A single WAR estimate hides an important distinction. Two nearly identical projections can reflect very different ranges of realistic outcomes. In what follows, I will look at a pair of pitchers with familiar forecasts but very different uncertainty and explore why a model is confident in one projection and less certain about the other.
To do this, I use a model that is given a player’s previous season statistics and produces a single WAR estimate as well as a range of plausible outcomes for the next season. Rather than treating each projection as a precise point, the model is trained to capture how wide that range needs to be to account for variation in performance. These ranges are what I refer to as intervals.
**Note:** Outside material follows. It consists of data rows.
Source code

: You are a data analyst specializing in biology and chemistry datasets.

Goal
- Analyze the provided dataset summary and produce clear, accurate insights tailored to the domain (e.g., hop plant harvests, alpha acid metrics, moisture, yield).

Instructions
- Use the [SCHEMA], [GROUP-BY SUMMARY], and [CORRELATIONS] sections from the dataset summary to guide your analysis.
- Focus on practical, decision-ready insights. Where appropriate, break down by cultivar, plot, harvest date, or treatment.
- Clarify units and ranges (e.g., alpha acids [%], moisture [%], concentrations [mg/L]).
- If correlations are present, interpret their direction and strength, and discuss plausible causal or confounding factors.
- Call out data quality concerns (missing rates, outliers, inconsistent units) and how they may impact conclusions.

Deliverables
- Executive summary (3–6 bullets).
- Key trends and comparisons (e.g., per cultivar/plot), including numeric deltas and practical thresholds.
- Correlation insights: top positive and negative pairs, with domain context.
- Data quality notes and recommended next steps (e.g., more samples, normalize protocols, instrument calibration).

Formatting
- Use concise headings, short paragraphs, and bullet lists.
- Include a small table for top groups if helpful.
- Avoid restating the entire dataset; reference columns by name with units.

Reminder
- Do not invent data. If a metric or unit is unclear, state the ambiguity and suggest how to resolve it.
I estimated next season WAR intervals using Conformalized Quantile Regression: gradient-boosted models predict the 5th and 95th percentile outcomes, and a calibration step to widen or tighten those ranges based on validation data. In testing (tested on 2025 starting pitchers), 83% of pitchers’ true next season WAR fell within the nominal 90% prediction intervals. While this indicates under coverage, this result is consistent with finite sample variability. Importantly, coverage was stable across most parts of the distribution and interval width varied meaningfully with pitcher profiles rather than collapsing to a consistent value.
Case Study: Bassitt vs Kirby
Consider two pitchers who based off my model were projected to produce nearly identical WAR in 2025: Chris Bassitt and George Kirby. My model projected Bassitt to produce 1.8 WAR and 1.7 WAR for Kirby. Close enough that on the surface they would be valued similarly.
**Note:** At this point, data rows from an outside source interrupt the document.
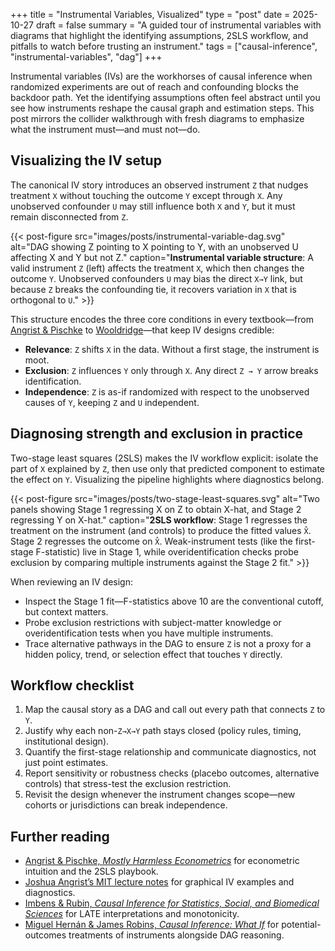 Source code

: +++
title = "Instrumental Variables, Visualized"
type = "post"
date = 2025-10-27
draft = false
summary = "A guided tour of instrumental variables with diagrams that highlight the identifying assumptions, 2SLS workflow, and pitfalls to watch before trusting an instrument."
tags = ["causal-inference", "instrumental-variables", "dag"]
+++

Instrumental variables (IVs) are the workhorses of causal inference when randomized experiments are out of reach and confounding blocks the backdoor path. Yet the identifying assumptions often feel abstract until you see how instruments reshape the causal graph and estimation steps. This post mirrors the collider walkthrough with fresh diagrams to emphasize what the instrument must—and must not—do.

## Visualizing the IV setup

The canonical IV story introduces an observed instrument `Z` that nudges treatment `X` without touching the outcome `Y` except through `X`. Any unobserved confounder `U` may still influence both `X` and `Y`, but it must remain disconnected from `Z`.

{{< post-figure src="images/posts/instrumental-variable-dag.svg" alt="DAG showing Z pointing to X pointing to Y, with an unobserved U affecting X and Y but not Z." caption="**Instrumental variable structure**: A valid instrument `Z` (left) affects the treatment `X`, which then changes the outcome `Y`. Unobserved confounders `U` may bias the direct `X→Y` link, but because `Z` breaks the confounding tie, it recovers variation in `X` that is orthogonal to `U`." >}}

This structure encodes the three core conditions in every textbook—from [Angrist & Pischke](https://masteringmetrics.com) to [Wooldridge](https://econ.msu.edu)—that keep IV designs credible:

- **Relevance**: `Z` shifts `X` in the data. Without a first stage, the instrument is moot.
- **Exclusion**: `Z` influences `Y` only through `X`. Any direct `Z → Y` arrow breaks identification.
- **Independence**: `Z` is as-if randomized with respect to the unobserved causes of `Y`, keeping `Z` and `U` independent.

## Diagnosing strength and exclusion in practice

Two-stage least squares (2SLS) makes the IV workflow explicit: isolate the part of `X` explained by `Z`, then use only that predicted component to estimate the effect on `Y`. Visualizing the pipeline highlights where diagnostics belong.

{{< post-figure src="images/posts/two-stage-least-squares.svg" alt="Two panels showing Stage 1 regressing X on Z to obtain X-hat, and Stage 2 regressing Y on X-hat." caption="**2SLS workflow**: Stage 1 regresses the treatment on the instrument (and controls) to produce the fitted values `X̂`. Stage 2 regresses the outcome on `X̂`. Weak-instrument tests (like the first-stage F-statistic) live in Stage 1, while overidentification checks probe exclusion by comparing multiple instruments against the Stage 2 fit." >}}

When reviewing an IV design:

- Inspect the Stage 1 fit—F-statistics above 10 are the conventional cutoff, but context matters.
- Probe exclusion restrictions with subject-matter knowledge or overidentification tests when you have multiple instruments.
- Trace alternative pathways in the DAG to ensure `Z` is not a proxy for a hidden policy, trend, or selection effect that touches `Y` directly.

## Workflow checklist

1. Map the causal story as a DAG and call out every path that connects `Z` to `Y`.
2. Justify why each non-`Z→X→Y` path stays closed (policy rules, timing, institutional design).
3. Quantify the first-stage relationship and communicate diagnostics, not just point estimates.
4. Report sensitivity or robustness checks (placebo outcomes, alternative controls) that stress-test the exclusion restriction.
5. Revisit the design whenever the instrument changes scope—new cohorts or jurisdictions can break independence.

## Further reading

- [Angrist & Pischke, *Mostly Harmless Econometrics*](https://press.princeton.edu/books/paperback/9780691120355/mostly-harmless-econometrics) for econometric intuition and the 2SLS playbook.
- [Joshua Angrist’s MIT lecture notes](https://economics.mit.edu) for graphical IV examples and diagnostics.
- [Imbens & Rubin, *Causal Inference for Statistics, Social, and Biomedical Sciences*](https://www.cambridge.org) for LATE interpretations and monotonicity.
- [Miguel Hernán & James Robins, *Causal Inference: What If*](https://www.hsph.harvard.edu) for potential-outcomes treatments of instruments alongside DAG reasoning.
ZiPS projected Bassitt for 1.9 WAR, and he went on to produce 2.4 WAR in 2025. Kirby entered the year with a higher ZiPS projection of 3.6 WAR but also finished at 2.4 WAR in 2025. Both pitchers ended the season in the same place, despite arriving there through very different expectations.
Where they mainly differ is in the range of outcomes surrounding that projection. My model forecasted Bassitt to have a relatively narrow interval of 3.2 WAR, while Kirby’s interval was among the widest at 5.9 WAR. The point estimate projections are about the same, however the outcome distributions behind them are not.
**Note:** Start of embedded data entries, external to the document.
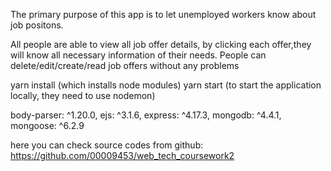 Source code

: The primary purpose of this app is to let unemployed workers know about job positons.

All people are able to view all job offer details, by clicking each offer,they will know all necessary information of their needs.
People can delete/edit/create/read job offers without any problems

yarn install (which installs node modules)
yarn start (to start the application locally, they need to use nodemon)

body-parser: ^1.20.0,
ejs: ^3.1.6,
express: ^4.17.3,
mongodb: ^4.4.1,
mongoose: ^6.2.9

here you can check source codes from github: https://github.com/00009453/web_tech_coursework2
This gap matters as a narrow interval suggests that most of the model’s plausible scenarios cluster tightly around a projection. A wider interval reflects a broader range of realistic outcomes, with the potential for more extreme outcomes relative to the point estimate. Both pitchers may project similarly but the paths that they could take may look very different.
Before digging into why the model treats these two pitchers differently, it’s worth clarifying what these intervals represent. These are prediction intervals for next season outcomes, not confidence intervals around a player’s talent. A wider interval does not mean a pitcher is likely to fail. Instead, it reflects how difficult it is for the model to pin that pitcher down to a narrow range of outcomes given the information it has.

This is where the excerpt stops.